• **What needs to be done**: Where a record holds a picture, leave the picture out; otherwise repeat every record exactly.

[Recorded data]
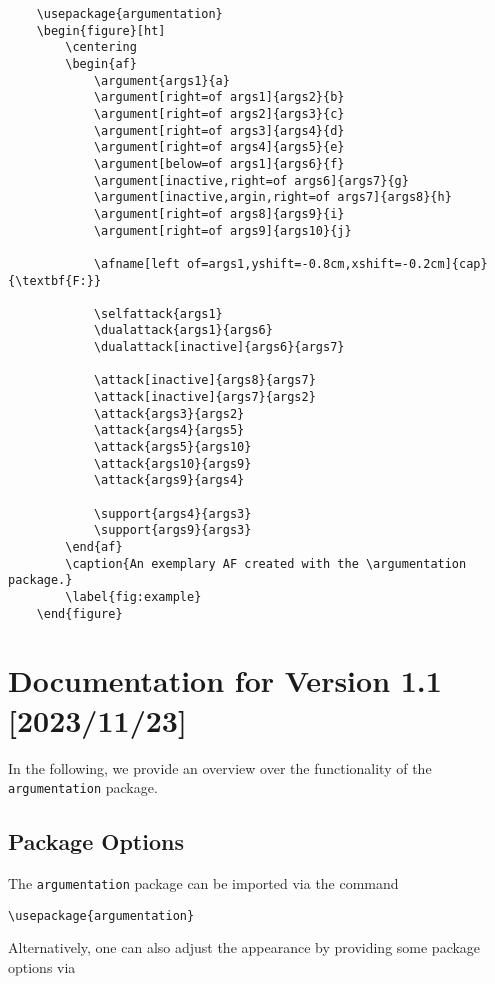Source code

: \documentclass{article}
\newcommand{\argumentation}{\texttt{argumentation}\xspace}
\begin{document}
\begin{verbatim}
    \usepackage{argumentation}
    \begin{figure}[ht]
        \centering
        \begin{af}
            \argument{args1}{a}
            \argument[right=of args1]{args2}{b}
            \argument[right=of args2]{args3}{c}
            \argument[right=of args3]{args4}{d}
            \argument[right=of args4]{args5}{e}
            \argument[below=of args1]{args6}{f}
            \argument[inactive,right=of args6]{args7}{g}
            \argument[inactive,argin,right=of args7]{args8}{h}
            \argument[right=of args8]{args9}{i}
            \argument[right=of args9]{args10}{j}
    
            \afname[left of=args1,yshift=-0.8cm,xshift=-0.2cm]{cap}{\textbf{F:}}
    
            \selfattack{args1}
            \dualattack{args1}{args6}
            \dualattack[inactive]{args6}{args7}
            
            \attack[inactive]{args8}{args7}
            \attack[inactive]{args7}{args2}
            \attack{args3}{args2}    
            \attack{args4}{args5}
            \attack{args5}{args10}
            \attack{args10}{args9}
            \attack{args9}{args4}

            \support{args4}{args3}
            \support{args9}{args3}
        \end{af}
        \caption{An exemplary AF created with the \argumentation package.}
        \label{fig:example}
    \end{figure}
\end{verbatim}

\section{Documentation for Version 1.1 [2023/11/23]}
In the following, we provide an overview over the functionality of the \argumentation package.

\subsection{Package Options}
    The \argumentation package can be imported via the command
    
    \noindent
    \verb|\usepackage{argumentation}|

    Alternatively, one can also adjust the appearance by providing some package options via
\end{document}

• **Result for this exercise**:
Source code

: \documentclass{article}
\newcommand{\argumentation}{\texttt{argumentation}\xspace}
\begin{document}
\begin{verbatim}
    \usepackage{argumentation}
    \begin{figure}[ht]
        \centering
        \begin{af}
            \argument{args1}{a}
            \argument[right=of args1]{args2}{b}
            \argument[right=of args2]{args3}{c}
            \argument[right=of args3]{args4}{d}
            \argument[right=of args4]{args5}{e}
            \argument[below=of args1]{args6}{f}
            \argument[inactive,right=of args6]{args7}{g}
            \argument[inactive,argin,right=of args7]{args8}{h}
            \argument[right=of args8]{args9}{i}
            \argument[right=of args9]{args10}{j}
    
            \afname[left of=args1,yshift=-0.8cm,xshift=-0.2cm]{cap}{\textbf{F:}}
    
            \selfattack{args1}
            \dualattack{args1}{args6}
            \dualattack[inactive]{args6}{args7}
            
            \attack[inactive]{args8}{args7}
            \attack[inactive]{args7}{args2}
            \attack{args3}{args2}    
            \attack{args4}{args5}
            \attack{args5}{args10}
            \attack{args10}{args9}
            \attack{args9}{args4}

            \support{args4}{args3}
            \support{args9}{args3}
        \end{af}
        \caption{An exemplary AF created with the \argumentation package.}
        \label{fig:example}
    \end{figure}
\end{verbatim}

\section{Documentation for Version 1.1 [2023/11/23]}
In the following, we provide an overview over the functionality of the \argumentation package.

\subsection{Package Options}
    The \argumentation package can be imported via the command
    
    \noindent
    \verb|\usepackage{argumentation}|

    Alternatively, one can also adjust the appearance by providing some package options via
\end{document}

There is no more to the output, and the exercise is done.